#### [Exercise requirements]
Look at the entries below and restate word for word the lines from the first through the one that has "igual a 5 hz.".

#### [Data under study]
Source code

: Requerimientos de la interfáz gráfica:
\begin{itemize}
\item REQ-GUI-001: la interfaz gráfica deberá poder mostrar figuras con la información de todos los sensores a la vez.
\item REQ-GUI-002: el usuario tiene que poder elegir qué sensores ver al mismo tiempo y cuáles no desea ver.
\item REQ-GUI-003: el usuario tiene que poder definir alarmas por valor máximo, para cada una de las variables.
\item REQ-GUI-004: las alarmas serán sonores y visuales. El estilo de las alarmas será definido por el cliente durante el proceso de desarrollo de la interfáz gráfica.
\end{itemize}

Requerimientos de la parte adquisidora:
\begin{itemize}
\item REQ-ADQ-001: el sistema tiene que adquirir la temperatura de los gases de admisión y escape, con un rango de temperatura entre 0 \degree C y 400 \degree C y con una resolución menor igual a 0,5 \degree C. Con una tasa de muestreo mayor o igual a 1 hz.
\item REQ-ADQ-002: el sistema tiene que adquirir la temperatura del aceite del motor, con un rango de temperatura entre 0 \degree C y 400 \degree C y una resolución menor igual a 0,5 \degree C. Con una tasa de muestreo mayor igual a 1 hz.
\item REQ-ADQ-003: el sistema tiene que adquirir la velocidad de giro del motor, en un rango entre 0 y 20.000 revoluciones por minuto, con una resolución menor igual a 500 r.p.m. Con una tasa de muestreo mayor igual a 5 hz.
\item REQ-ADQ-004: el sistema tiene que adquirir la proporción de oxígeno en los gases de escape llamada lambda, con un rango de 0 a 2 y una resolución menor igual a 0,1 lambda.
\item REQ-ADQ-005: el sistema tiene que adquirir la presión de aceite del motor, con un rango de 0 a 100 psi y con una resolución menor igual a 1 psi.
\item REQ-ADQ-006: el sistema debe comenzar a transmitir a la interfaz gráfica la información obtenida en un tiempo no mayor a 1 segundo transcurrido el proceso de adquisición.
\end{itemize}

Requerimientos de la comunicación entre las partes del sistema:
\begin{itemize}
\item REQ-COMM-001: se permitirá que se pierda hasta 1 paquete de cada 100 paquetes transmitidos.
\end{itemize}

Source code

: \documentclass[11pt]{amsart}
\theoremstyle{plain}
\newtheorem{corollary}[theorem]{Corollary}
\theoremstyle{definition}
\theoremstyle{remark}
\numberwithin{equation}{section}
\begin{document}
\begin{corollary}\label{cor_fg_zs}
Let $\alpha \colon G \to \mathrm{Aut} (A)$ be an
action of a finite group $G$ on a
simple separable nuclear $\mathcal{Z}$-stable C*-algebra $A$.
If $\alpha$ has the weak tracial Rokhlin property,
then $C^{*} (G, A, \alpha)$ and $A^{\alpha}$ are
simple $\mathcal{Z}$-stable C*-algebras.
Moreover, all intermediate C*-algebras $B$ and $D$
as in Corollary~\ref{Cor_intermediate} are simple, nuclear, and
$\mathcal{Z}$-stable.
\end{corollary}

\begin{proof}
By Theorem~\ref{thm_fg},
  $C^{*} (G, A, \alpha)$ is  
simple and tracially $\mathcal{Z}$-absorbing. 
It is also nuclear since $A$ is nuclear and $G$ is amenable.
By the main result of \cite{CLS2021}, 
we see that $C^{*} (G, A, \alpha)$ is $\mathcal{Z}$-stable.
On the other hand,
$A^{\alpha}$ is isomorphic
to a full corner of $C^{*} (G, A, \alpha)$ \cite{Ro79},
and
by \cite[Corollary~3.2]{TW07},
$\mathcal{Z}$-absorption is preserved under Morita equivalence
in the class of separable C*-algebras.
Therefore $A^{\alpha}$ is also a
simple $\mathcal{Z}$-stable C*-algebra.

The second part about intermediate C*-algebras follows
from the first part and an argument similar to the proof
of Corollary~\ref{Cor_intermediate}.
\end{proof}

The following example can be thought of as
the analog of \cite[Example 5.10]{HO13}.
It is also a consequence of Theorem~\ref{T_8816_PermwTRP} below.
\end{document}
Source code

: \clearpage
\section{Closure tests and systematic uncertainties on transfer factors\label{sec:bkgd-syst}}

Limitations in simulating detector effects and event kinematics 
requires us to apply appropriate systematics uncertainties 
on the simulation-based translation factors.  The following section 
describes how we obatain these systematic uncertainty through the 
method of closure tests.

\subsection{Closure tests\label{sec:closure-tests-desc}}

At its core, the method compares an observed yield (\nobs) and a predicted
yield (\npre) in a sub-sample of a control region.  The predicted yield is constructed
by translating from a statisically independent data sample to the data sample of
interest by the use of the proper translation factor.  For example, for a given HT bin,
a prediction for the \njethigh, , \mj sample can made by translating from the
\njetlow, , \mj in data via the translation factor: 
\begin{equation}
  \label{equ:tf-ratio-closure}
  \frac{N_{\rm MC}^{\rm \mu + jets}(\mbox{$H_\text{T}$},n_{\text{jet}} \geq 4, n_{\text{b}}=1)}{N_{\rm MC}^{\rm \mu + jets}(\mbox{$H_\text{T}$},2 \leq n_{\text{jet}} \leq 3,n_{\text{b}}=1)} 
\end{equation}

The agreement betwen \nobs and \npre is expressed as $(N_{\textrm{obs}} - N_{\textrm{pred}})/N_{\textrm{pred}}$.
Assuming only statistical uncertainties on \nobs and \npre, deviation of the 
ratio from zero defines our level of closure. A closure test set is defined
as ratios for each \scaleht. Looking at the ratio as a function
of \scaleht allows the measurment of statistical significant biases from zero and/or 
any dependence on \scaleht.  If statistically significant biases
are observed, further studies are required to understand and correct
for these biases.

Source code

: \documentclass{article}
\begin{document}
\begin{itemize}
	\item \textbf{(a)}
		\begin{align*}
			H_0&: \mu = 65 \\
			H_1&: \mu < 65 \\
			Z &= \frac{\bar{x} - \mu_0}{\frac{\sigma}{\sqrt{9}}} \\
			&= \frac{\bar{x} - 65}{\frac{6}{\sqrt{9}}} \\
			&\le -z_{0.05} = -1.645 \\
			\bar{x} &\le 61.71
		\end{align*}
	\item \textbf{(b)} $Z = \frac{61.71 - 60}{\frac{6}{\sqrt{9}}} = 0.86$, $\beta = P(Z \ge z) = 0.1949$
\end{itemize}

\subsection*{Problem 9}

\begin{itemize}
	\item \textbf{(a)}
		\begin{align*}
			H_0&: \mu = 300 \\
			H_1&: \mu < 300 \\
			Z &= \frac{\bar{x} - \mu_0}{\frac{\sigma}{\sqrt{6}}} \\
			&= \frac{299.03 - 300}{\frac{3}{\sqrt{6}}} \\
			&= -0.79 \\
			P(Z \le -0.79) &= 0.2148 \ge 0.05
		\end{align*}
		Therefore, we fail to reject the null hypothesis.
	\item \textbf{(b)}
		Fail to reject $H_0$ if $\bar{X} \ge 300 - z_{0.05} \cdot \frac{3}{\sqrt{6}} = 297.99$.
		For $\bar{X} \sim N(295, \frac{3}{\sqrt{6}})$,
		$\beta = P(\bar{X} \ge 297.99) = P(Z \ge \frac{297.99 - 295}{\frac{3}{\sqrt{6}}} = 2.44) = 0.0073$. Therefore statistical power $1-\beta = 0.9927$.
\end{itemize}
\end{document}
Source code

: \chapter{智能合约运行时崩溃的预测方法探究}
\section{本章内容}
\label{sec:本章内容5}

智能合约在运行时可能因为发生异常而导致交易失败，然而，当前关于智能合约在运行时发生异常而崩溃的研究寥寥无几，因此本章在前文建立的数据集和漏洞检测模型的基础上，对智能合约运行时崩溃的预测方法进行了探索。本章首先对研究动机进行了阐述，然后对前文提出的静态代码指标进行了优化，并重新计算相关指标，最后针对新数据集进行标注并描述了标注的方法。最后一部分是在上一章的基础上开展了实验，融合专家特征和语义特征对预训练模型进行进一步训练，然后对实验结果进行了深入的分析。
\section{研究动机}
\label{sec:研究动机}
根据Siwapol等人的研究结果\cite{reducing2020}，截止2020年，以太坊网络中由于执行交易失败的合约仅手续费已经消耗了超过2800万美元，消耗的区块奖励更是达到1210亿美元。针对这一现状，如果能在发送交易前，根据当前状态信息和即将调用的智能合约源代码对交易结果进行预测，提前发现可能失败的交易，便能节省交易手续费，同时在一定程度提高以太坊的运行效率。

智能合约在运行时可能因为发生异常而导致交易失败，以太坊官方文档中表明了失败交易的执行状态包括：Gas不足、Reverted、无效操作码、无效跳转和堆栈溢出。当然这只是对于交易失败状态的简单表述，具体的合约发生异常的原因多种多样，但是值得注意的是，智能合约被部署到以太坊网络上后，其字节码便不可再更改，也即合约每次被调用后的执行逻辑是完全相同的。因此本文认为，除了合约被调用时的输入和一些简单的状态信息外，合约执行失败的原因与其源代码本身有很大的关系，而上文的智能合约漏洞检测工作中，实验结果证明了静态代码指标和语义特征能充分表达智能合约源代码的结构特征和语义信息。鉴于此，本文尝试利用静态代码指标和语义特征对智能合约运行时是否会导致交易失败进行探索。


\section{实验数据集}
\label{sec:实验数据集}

#### [Result of this exercise]
Source code

: Requerimientos de la interfáz gráfica:
\begin{itemize}
\item REQ-GUI-001: la interfaz gráfica deberá poder mostrar figuras con la información de todos los sensores a la vez.
\item REQ-GUI-002: el usuario tiene que poder elegir qué sensores ver al mismo tiempo y cuáles no desea ver.
\item REQ-GUI-003: el usuario tiene que poder definir alarmas por valor máximo, para cada una de las variables.
\item REQ-GUI-004: las alarmas serán sonores y visuales. El estilo de las alarmas será definido por el cliente durante el proceso de desarrollo de la interfáz gráfica.
\end{itemize}

Requerimientos de la parte adquisidora:
\begin{itemize}
\item REQ-ADQ-001: el sistema tiene que adquirir la temperatura de los gases de admisión y escape, con un rango de temperatura entre 0 \degree C y 400 \degree C y con una resolución menor igual a 0,5 \degree C. Con una tasa de muestreo mayor o igual a 1 hz.
\item REQ-ADQ-002: el sistema tiene que adquirir la temperatura del aceite del motor, con un rango de temperatura entre 0 \degree C y 400 \degree C y una resolución menor igual a 0,5 \degree C. Con una tasa de muestreo mayor igual a 1 hz.
\item REQ-ADQ-003: el sistema tiene que adquirir la velocidad de giro del motor, en un rango entre 0 y 20.000 revoluciones por minuto, con una resolución menor igual a 500 r.p.m. Con una tasa de muestreo mayor igual a 5 hz.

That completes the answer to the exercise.